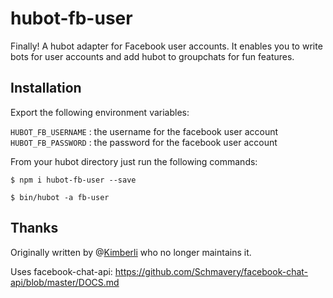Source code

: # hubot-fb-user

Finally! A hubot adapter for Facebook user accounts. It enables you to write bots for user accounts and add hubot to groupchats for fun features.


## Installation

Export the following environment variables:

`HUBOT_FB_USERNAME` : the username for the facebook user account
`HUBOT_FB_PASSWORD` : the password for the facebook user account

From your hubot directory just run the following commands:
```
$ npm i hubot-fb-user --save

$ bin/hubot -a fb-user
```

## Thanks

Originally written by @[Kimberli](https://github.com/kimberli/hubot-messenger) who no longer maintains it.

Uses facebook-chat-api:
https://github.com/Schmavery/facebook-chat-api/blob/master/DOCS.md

════════

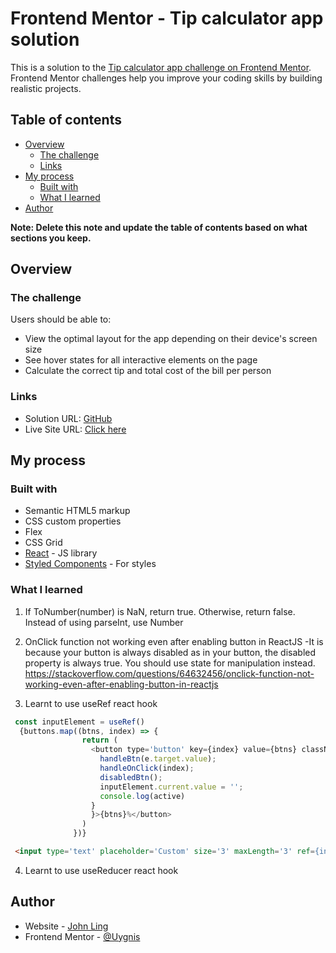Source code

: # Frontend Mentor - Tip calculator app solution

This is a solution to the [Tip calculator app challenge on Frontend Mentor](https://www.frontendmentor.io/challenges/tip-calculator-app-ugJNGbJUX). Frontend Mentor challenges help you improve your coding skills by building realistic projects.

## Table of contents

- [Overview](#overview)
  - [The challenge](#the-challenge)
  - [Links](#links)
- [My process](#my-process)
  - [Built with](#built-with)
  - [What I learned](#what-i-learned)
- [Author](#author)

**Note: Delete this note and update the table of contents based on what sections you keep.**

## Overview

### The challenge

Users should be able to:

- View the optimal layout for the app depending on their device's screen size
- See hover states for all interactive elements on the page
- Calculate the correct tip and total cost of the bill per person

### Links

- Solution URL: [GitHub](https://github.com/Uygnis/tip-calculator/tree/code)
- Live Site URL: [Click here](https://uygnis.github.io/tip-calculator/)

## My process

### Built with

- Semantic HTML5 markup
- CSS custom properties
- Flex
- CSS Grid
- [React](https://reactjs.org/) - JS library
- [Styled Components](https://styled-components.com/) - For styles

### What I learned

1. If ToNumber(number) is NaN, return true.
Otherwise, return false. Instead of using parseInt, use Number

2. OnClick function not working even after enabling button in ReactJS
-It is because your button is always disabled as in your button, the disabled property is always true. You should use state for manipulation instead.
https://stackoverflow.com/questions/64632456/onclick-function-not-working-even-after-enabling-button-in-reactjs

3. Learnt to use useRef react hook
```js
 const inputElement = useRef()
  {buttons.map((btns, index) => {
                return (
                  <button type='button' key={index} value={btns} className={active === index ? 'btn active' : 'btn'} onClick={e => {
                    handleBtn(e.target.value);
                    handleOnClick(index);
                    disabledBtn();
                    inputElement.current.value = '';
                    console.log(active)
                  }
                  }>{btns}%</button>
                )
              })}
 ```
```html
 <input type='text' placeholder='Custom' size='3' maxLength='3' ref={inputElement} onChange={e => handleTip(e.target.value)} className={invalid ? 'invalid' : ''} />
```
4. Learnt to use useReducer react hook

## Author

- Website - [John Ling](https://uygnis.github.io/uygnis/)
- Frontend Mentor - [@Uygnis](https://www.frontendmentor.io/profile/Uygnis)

════════

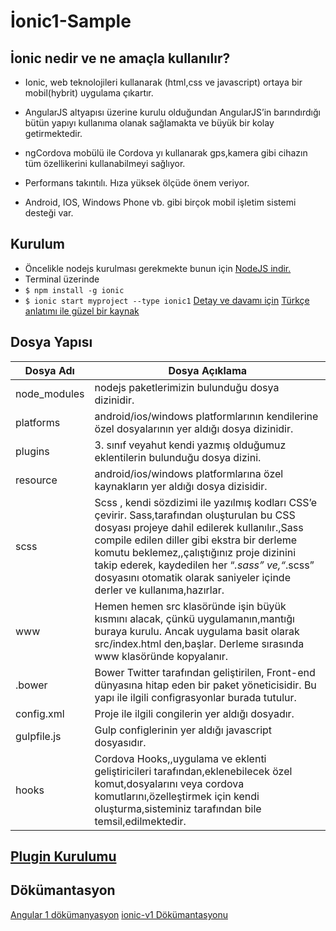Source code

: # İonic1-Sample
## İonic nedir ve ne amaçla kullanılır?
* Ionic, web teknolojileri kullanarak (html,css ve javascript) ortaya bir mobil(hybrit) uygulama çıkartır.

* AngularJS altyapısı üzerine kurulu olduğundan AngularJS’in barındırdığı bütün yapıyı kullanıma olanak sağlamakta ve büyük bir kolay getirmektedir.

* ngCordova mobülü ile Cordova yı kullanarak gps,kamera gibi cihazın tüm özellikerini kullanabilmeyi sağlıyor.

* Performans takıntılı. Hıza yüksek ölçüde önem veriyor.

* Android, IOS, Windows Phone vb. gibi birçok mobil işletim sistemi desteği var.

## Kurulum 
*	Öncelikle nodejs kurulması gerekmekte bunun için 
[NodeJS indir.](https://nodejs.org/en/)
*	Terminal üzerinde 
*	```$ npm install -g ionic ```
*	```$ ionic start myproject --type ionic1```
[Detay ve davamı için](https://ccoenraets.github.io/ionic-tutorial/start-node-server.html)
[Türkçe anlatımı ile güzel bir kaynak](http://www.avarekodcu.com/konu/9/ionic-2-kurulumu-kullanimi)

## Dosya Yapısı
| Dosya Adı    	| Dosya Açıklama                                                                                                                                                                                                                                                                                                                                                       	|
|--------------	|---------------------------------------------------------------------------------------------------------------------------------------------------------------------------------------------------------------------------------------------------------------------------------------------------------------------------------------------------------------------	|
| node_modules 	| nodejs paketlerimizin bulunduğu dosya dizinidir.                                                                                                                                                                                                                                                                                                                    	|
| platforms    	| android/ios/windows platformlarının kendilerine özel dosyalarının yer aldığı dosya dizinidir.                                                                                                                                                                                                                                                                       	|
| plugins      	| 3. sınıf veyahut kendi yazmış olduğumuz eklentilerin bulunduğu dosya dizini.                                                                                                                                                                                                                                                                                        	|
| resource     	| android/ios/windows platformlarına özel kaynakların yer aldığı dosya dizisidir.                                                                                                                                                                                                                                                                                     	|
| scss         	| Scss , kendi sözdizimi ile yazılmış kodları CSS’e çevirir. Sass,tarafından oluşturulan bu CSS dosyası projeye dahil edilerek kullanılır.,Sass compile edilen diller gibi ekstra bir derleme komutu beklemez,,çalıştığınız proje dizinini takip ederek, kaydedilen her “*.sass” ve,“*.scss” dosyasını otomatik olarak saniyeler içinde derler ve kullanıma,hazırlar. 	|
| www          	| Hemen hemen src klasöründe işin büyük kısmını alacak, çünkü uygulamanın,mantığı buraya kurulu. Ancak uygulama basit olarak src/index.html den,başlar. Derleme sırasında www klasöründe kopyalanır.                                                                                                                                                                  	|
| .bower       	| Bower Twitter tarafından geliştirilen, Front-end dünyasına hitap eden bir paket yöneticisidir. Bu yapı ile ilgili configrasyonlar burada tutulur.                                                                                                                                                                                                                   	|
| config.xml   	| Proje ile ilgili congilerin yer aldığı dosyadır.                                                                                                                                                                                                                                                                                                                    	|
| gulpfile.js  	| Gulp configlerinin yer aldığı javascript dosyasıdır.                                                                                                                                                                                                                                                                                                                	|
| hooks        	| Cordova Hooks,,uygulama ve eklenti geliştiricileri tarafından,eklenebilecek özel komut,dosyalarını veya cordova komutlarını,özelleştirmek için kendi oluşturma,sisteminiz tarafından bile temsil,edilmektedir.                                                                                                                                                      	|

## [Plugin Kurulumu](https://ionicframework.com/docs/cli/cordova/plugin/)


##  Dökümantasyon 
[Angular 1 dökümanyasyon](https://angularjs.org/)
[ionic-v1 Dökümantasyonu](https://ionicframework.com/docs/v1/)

════════

Find how many lines of the entries include the word "btns". The number is the entire reply.

3